I can emphasize with you about the costs of bringing children up, especially with traveling teams and other extra ciricular activities.

Your photos on the other thread need some work. If you are going to do yourself, your child and the potential customers a service, you need improvement. In your case, as fast as is possible. 

1. you need to know your equipment
2. you need to know more about photography
3. you need to be able to anticipate what the players may be about to do, which means you need to understand the sport better.
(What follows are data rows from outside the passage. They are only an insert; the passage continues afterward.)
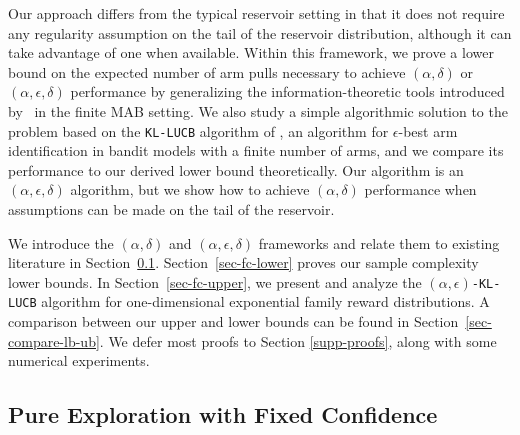 Our approach
differs from the typical reservoir setting in that it does not require any
regularity assumption on the tail of the reservoir distribution,
although it can take advantage of one when available.
Within this framework, we prove a lower bound on the expected number
of arm pulls necessary to achieve $(\alpha,\delta)$
or $(\alpha,\epsilon,\delta)$
performance by generalizing the information-theoretic tools introduced
by~\cite{JMLR15}
in the finite MAB setting.  We also study
a simple algorithmic solution to the problem based on 
the \texttt{KL-LUCB} algorithm of \cite{COLT13}, an
algorithm for $\epsilon$-best arm identification in bandit models with a finite
number of arms, and we compare its performance to our derived
lower bound theoretically.
Our algorithm is an $(\alpha, \epsilon, \delta)$ algorithm,
but we show how to achieve $(\alpha,\delta)$ performance
when assumptions can be made on the tail of the reservoir.

We introduce
the $(\alpha,\delta)$ and $(\alpha, \epsilon, \delta)$ frameworks and relate
them to existing literature in Section~\ref{sec-prelim}.
Section~\ref{sec-fc-lower} proves our sample complexity lower bounds.
In  Section~\ref{sec-fc-upper}, we present and analyze the \texttt{$(\alpha,\epsilon)$-KL-LUCB} algorithm for one-dimensional exponential family reward distributions.
A comparison between our upper and lower bounds can be found in Section~\ref{sec-compare-lb-ub}.
We defer most proofs to Section \ref{supp-proofs}, along with some
numerical experiments.



%
%
\subsection{Pure Exploration with Fixed Confidence}\label{sec-prelim}

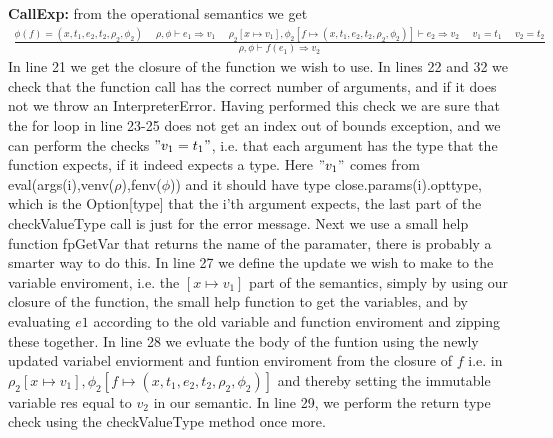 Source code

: \documentclass[a4paper, 10pt]{article}
\theoremstyle{remark}
\begin{document}
	\noindent\textbf{CallExp:} from the operational semantics we get\\
	\begin{align*}
	\frac{\phi(f) = (x,t_1,e_2,t_2,\rho_2,\phi_2) \text{ }\text{ }\rho,\phi\vdash e_1\Rightarrow v_1\text{ }\text{ }\rho_2[x\mapsto v_1],\phi_2[f\mapsto(x,t_1,e_2,t_2,\rho_2,\phi_2)]\vdash e_2 \Rightarrow v_2 \text{ }\text{ }v_1=t_1 \text{ }\text{ }v_2=t_2}{\rho,\phi\vdash f(e_1) \Rightarrow v_2}
	\end{align*}
	In line 21 we get the closure of the function we wish to use. In lines 22 and 32 we check that the function call has the correct number of arguments, and if it does not we throw an InterpreterError. Having performed this check we are sure that the for loop in line 23-25 does not get an index out of bounds exception, and we can perform the checks $"v_1 = t_1"$, i.e. that each argument has the type that the function expects, if it indeed expects a type. Here $"v_1"$ comes from eval(args(i),venv($\rho$),fenv($\phi$)) and it should have type close.params(i).opttype, which is the Option[type] that the i'th argument expects, the last part of the checkValueType call is just for the error message. Next we use a small help function fpGetVar that returns the name of the paramater, there is probably a smarter way to do this. In line 27 we define the update we wish to make to the variable enviroment, i.e. the $[x\mapsto v_1]$ part of the semantics, simply by using our closure of the function, the small help function to get the variables, and by evaluating $e1$ according to the old variable and function enviroment and zipping these together. In line 28 we evluate the body of the funtion using the newly updated variabel enviorment and funtion enviroment from the closure of $f$ i.e. in $\rho_2[x\mapsto v_1],\phi_2[f\mapsto(x,t_1,e_2,t_2,\rho_2,\phi_2)]$ and thereby setting the immutable variable res equal to $v_2$ in our semantic. In line 29, we perform the return type check using the checkValueType method once more.
\end{document}
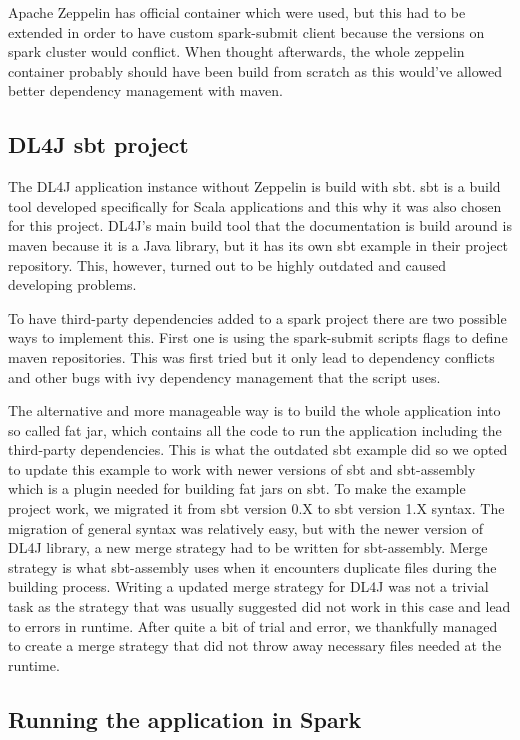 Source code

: Apache Zeppelin has official container which were used, but this had to be extended in order to have custom spark-submit client because the versions on spark cluster would conflict.
When thought afterwards, the whole zeppelin container probably should have been build from scratch as this would've allowed better dependency management with maven.

\subsection{DL4J sbt project}

The DL4J application instance without Zeppelin is build with sbt.
sbt is a build tool developed specifically for Scala applications and this why it was also chosen for this project.
DL4J's main build tool that the documentation is build around is maven because it is a Java library, but it has its own sbt example in their project repository.
This, however, turned out to be highly outdated and caused developing problems.

To have third-party dependencies added to a spark project there are two possible ways to implement this.
First one is using the spark-submit scripts flags to define maven repositories.
This was first tried but it only lead to dependency conflicts and other bugs with ivy dependency management that the script uses.

The alternative and more manageable way is to build the whole application into so called fat jar, which contains all the code to run the application including the third-party dependencies.
This is what the outdated sbt example did so we opted to update this example to work with newer versions of sbt and sbt-assembly which is a plugin needed for building fat jars on sbt.
To make the example project work, we migrated it from sbt version 0.X to sbt version 1.X syntax. 
The migration of general syntax was relatively easy, but with the newer version of DL4J library, a new merge strategy had to be written for sbt-assembly.
Merge strategy is what sbt-assembly uses when it encounters duplicate files during the building process.
Writing a updated merge strategy for DL4J was not a trivial task as the strategy that was usually suggested did not work in this case and lead to errors in runtime.
After quite a bit of trial and error, we thankfully managed to create a merge strategy that did not throw away necessary files needed at the runtime.

\subsection{Running the application in Spark}

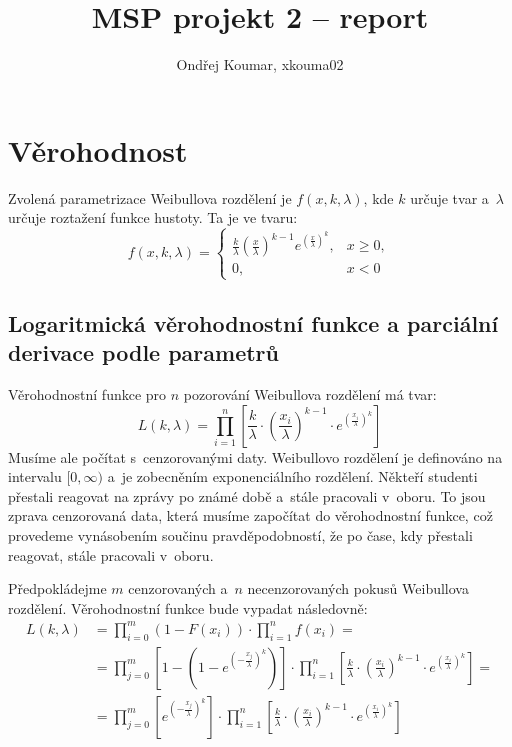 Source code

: \documentclass[a4paper, 11pt]{article}
\title{MSP projekt 2 -- report}
\author{Ondřej Koumar, xkouma02}
\date{}
\begin{document}
\maketitle

\vspace{-3em}

\section{Věrohodnost}

Zvolená parametrizace Weibullova rozdělení je $f(x, k, \lambda)$, kde $k$ určuje tvar a~$\lambda$ určuje roztažení funkce hustoty. Ta je ve tvaru:
\[
    f(x, k, \lambda) = 
    \begin{cases}
        \frac{k}{\lambda} \left( \frac{x}{\lambda} \right)^{k-1} e^{\left( \frac{x}{\lambda} \right)^{k}}, & x\geq 0, \\
        0, & x < 0
    \end{cases}
\]

\subsection{Logaritmická věrohodnostní funkce a parciální derivace podle parametrů}
Věrohodnostní funkce pro $n$ pozorování Weibullova rozdělení má tvar:
\[
    L(k, \lambda) = \prod_{i=1}^{n} \left[ \frac{k}{\lambda} \cdot \left( \frac{x_{i}}{\lambda} \right)^{k-1} \cdot e^{\left( \frac{x_{i}}{\lambda}\right)^{k}} \right]
\]
Musíme ale počítat s~cenzorovanými daty.
Weibullovo rozdělení je definováno na intervalu $[0, \infty)$ a~je zobecněním exponenciálního rozdělení.
Někteří studenti přestali reagovat na zprávy po známé době a~stále pracovali v~oboru.
To jsou zprava cenzorovaná data, která musíme započítat do věrohodnostní funkce, což provedeme vynásobením součinu pravděpodobností, že po čase, kdy přestali reagovat, stále pracovali v~oboru.

Předpokládejme $m$ cenzorovaných a~$n$ necenzorovaných pokusů Weibullova rozdělení.
Vě\-ro\-hod\-nost\-ní funkce bude vypadat následovně:
\begin{align*}
    L(k, \lambda) &= \prod_{i=0}^{m}\left(1 - F(x_i)\right) \cdot \prod_{i=1}^{n} f(x_i) = \\
    &= \prod_{j=0}^{m} \left[1 - \left( 1 - e^{\left( -\frac{x_j}{\lambda} \right) ^k} \right) \right] \cdot \prod_{i=1}^{n} \left[ \frac{k}{\lambda} \cdot \left( \frac{x_{i}}{\lambda} \right)^{k-1} \cdot e^{\left( \frac{x_{i}}{\lambda}\right)^{k}} \right] = \\
    &= \prod_{j=0}^{m} \left[ e^{\left( -\frac{x_j}{\lambda} \right) ^k} \right] \cdot \prod_{i=1}^{n} \left[ \frac{k}{\lambda} \cdot \left( \frac{x_{i}}{\lambda} \right)^{k-1} \cdot e^{\left( \frac{x_{i}}{\lambda}\right)^{k}} \right] \\
\end{align*}
\end{document}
This way you can position yourself.

4. If you are going to make a go of this, you are no longer a spectator of your daughter's outings, you are now a photographer....a whole different mindset..

This may be enough for you to think about for now, maybe more later.

Good luck regardless of what you choose to do!!!


----------



## Browncoat (May 24, 2010)

After viewing your shots, I agree with the above responses.   I don't usually like to critique the work of others, but when there's money involved, it's a whole new ballgame (pardon the pun).

Selling your work puts you in a whole new league, and you're not ready yet.  Sports photography is difficult and while it doesn't *require* specialized gear, you don't see many serious photographers on the sidelines of any sporting event without huge telephoto lenses for a reason.

Sports photography is all about making the viewer feel as if they are a part of the action taking place.  Your shots are way too far away and capture more of the background and playing field than what's going on.  

If it's me, and I'm going to pay for photos of my kid playing ball, I want to know it's my kid.  She's #17, the pitcher.  Show me pics of her winging that ball in there while biting her lip and nearly throwing her arm out of socket.  Show me that big number on her back after she just ripped one into the outfield while at bat.  How about a face-full of dirt as she's sliding into 3rd base on a squeeze play?  I don't want to see the cars in the parking lot, or the girl picking her nose in the outfield.


----------



## gsgary (May 24, 2010)

Here is a selection that i have shot and printed on site at events to give you an idea of what Browncoat is saying
http://gsgary.smugmug.com/Sports/Sports-Portfolio/CustomName0121-after/568968720_NTDcw-L.jpg

http://gsgary.smugmug.com/Sports/Sports-Portfolio/Image00097/138576468_nSZYc-L.jpg

http://gsgary.smugmug.com/Sports/Sports-Portfolio/BE0C0648-01crop/112901631_n9eq9-L.jpg

http://gsgary.smugmug.com/Sports/Sports-Portfolio/be0c3505-after/568919592_MiKbu-L.jpg


----------



## Browncoat (May 24, 2010)

Great pics, Gary...that's exactly what I was talking about!

:thumbup:


----------



## pbelarge (May 24, 2010)

gsgary said:


> Here is a selection that i have shot and printed on site at events to give you an idea of what Browncoat is saying
> http://gsgary.smugmug.com/Sports/Sports-Portfolio/CustomName0121-after/568968720_NTDcw-L.jpg
> 
> http://gsgary.smugmug.com/Sports/Sports-Portfolio/Image00097/138576468_nSZYc-L.jpg
> ...


 
Did you shoot those with "EFS 18-55 and the other is an EFS 55-250"

Where were you standing? 

How did you know to locate yourself for the shots?

What camera settings?

With the above lenses what are here best chances at similar results as above or the best results she can expect with her talent and equipment?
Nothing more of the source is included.